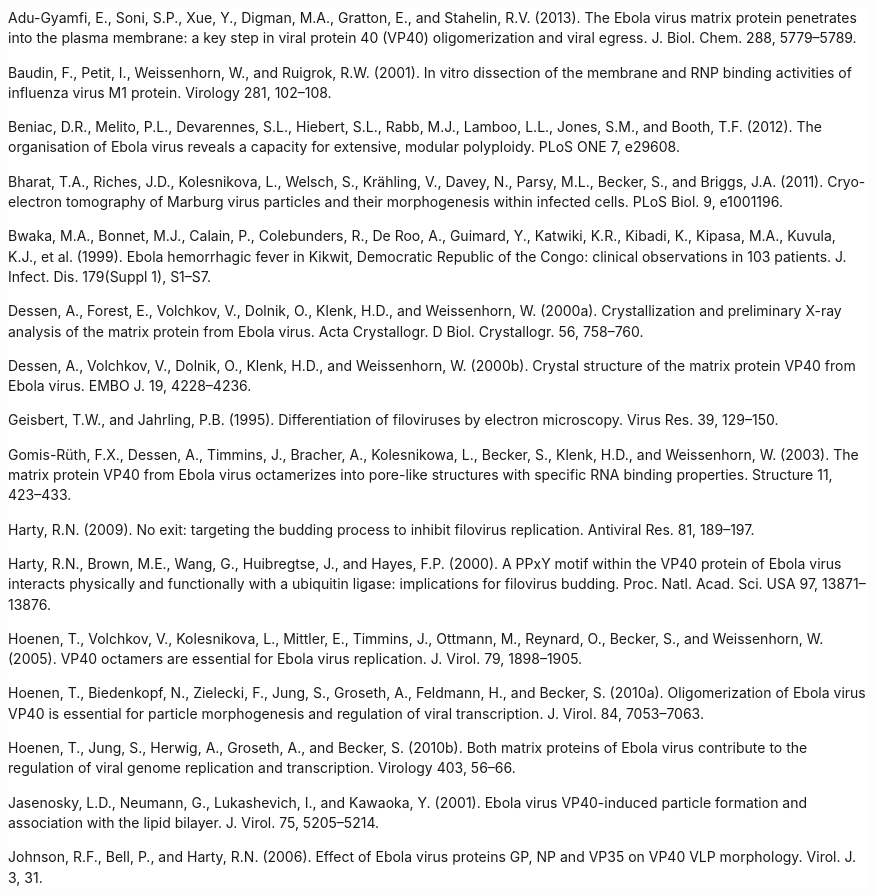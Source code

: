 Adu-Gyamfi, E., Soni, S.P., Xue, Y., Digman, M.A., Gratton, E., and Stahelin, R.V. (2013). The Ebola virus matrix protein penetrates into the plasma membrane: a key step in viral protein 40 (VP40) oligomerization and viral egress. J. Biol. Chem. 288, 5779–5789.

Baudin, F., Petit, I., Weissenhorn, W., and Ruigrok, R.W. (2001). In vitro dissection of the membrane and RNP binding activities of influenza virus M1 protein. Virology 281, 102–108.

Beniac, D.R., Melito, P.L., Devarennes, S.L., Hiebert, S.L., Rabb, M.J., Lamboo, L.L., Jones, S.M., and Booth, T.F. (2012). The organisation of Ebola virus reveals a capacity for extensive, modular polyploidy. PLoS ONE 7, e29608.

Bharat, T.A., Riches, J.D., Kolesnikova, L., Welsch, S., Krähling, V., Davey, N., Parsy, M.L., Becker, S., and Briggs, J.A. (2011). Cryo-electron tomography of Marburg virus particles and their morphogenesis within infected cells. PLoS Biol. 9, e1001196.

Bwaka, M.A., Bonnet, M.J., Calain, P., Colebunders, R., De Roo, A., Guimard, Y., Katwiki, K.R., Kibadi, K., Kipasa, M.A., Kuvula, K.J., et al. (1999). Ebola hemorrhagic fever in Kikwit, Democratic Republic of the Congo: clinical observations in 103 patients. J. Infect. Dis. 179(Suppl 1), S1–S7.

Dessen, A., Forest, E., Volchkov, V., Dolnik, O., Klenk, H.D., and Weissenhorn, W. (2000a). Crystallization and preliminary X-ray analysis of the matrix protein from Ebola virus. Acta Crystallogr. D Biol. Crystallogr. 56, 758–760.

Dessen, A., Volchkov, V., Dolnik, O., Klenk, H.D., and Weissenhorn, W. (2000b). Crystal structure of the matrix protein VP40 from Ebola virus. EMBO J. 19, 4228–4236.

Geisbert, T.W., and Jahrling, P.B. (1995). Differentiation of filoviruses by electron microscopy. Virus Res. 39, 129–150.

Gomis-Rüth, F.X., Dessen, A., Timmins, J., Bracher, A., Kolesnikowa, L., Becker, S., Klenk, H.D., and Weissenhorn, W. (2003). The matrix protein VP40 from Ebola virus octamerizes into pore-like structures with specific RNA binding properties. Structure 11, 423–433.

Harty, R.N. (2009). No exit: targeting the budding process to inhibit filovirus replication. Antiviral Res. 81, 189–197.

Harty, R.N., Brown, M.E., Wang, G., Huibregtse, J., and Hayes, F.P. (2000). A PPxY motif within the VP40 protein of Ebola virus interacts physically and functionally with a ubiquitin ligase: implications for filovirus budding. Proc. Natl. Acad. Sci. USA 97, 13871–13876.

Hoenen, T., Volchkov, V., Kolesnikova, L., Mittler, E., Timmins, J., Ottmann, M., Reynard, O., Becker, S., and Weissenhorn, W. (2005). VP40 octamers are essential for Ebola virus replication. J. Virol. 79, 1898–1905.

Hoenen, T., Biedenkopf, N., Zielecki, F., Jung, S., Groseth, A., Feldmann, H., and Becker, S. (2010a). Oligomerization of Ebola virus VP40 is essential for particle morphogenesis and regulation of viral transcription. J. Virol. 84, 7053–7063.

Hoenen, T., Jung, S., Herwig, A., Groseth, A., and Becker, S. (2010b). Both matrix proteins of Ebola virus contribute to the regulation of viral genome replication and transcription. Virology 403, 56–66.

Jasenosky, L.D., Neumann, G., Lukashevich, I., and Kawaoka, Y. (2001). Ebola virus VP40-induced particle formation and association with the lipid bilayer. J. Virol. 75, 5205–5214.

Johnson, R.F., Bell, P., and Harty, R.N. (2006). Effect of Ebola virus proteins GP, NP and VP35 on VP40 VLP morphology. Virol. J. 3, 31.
++++++
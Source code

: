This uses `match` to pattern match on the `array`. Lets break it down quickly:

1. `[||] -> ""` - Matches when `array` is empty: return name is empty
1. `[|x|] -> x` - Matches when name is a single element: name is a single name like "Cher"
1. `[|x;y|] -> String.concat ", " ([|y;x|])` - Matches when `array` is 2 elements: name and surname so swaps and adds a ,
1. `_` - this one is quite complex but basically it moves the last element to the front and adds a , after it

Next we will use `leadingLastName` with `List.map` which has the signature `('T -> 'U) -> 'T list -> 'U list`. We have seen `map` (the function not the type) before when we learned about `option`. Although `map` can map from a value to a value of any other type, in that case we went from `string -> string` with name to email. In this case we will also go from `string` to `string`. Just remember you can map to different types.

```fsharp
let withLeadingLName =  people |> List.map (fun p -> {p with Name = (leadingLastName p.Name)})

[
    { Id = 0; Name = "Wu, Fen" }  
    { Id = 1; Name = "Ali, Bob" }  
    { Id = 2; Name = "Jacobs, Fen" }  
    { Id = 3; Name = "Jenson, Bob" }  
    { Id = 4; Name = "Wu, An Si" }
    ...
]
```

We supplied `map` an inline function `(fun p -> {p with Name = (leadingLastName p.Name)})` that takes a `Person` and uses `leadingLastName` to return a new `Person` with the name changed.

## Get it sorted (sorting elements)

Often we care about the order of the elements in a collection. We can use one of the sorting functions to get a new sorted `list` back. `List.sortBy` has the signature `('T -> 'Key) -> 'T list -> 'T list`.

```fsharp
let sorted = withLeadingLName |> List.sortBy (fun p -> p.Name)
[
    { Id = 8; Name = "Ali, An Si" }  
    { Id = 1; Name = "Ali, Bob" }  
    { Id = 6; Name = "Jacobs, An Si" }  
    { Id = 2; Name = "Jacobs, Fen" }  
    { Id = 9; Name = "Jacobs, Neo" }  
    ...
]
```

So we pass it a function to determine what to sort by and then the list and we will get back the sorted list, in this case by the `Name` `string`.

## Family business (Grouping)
++++++
◆ **Instructions for the task**
Copy out all lines of the material above in which "back" occurs.

◆ **Written answer**
Often we care about the order of the elements in a collection. We can use one of the sorting functions to get a new sorted `list` back. `List.sortBy` has the signature `('T -> 'Key) -> 'T list -> 'T list`.
So we pass it a function to determine what to sort by and then the list and we will get back the sorted list, in this case by the `Name` `string`.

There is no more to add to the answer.